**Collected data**
■ ■ ■ ■ ■

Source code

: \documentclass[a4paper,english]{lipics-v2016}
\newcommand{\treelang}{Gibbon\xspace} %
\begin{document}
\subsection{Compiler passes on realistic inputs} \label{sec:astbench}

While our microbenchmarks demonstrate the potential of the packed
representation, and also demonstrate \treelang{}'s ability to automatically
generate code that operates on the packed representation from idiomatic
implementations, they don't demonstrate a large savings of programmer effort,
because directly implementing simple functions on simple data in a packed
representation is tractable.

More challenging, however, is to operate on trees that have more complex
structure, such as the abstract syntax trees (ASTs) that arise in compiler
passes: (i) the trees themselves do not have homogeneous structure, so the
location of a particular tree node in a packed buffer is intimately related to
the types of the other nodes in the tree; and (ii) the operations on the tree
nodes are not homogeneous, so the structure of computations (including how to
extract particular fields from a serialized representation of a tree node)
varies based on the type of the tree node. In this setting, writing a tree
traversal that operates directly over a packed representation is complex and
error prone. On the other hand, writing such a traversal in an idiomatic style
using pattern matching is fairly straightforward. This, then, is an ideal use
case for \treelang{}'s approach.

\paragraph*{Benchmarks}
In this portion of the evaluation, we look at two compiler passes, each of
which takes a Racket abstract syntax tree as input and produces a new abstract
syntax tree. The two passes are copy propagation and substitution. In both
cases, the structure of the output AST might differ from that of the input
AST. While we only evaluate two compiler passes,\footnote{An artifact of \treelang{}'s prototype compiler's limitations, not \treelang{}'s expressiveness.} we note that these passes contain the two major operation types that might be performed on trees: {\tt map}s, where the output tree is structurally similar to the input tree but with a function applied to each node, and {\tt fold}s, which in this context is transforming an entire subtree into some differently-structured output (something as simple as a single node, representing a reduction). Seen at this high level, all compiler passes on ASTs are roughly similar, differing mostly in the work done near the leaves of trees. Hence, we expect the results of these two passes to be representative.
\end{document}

■ ■ ■ ■ ■

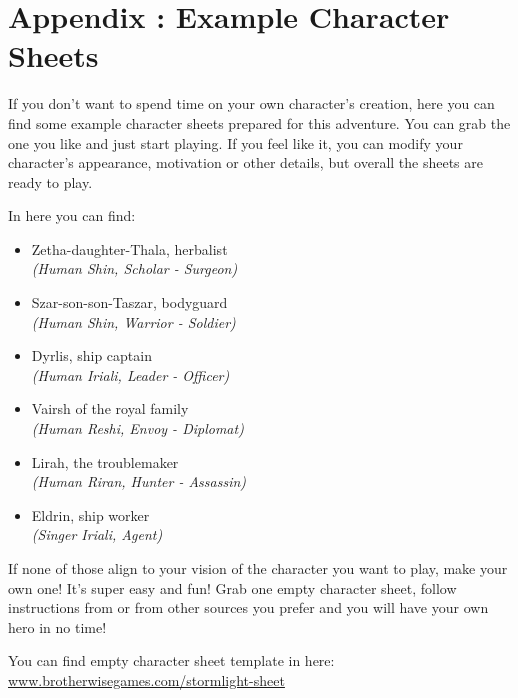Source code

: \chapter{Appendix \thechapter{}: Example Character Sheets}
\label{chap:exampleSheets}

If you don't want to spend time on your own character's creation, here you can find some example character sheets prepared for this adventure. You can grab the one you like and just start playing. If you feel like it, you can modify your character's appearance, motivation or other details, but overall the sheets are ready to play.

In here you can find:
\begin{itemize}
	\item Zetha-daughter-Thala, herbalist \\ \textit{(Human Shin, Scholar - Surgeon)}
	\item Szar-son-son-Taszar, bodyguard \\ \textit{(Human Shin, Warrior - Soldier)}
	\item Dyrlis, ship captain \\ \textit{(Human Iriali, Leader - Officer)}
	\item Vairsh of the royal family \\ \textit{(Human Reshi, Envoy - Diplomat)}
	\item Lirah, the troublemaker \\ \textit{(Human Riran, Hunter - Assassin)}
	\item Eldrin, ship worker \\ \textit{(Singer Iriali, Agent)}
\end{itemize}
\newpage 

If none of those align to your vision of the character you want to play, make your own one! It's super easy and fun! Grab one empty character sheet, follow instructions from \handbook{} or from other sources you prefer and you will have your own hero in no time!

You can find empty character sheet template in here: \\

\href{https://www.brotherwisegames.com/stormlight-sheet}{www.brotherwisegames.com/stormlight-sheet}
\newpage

■ ■ ■ ■ ■

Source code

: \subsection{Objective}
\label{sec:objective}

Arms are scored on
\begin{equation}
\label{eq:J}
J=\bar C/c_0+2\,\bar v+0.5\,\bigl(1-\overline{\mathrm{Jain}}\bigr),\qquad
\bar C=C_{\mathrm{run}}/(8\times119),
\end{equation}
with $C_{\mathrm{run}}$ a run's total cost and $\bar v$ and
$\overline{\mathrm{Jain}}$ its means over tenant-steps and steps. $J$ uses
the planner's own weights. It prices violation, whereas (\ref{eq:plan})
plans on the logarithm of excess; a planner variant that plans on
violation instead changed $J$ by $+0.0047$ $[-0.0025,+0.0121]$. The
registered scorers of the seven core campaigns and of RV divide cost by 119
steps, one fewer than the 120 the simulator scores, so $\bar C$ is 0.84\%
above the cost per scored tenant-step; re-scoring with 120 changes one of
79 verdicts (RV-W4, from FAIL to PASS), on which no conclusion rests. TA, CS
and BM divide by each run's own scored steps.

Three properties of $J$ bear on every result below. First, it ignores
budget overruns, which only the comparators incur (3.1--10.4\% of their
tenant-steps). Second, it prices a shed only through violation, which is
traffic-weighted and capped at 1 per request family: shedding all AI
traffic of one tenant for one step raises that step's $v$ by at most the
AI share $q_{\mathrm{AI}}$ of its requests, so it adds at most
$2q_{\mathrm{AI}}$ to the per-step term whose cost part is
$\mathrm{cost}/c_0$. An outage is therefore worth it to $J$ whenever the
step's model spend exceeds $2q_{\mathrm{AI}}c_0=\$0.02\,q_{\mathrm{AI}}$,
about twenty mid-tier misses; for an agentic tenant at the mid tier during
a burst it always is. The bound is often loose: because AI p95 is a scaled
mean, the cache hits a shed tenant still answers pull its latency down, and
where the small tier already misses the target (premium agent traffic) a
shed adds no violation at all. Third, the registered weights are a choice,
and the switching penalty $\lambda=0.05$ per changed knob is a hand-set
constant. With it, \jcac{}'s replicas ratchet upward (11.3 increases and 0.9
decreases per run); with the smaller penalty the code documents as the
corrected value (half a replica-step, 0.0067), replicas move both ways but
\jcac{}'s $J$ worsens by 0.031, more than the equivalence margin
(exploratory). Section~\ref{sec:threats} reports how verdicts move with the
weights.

■ ■ ■ ■ ■

**Task instructions**
If a line in the entries above contains "planner", report it.

**Task solution**
the planner's own weights. It prices violation, whereas (\ref{eq:plan})
plans on the logarithm of excess; a planner variant that plans on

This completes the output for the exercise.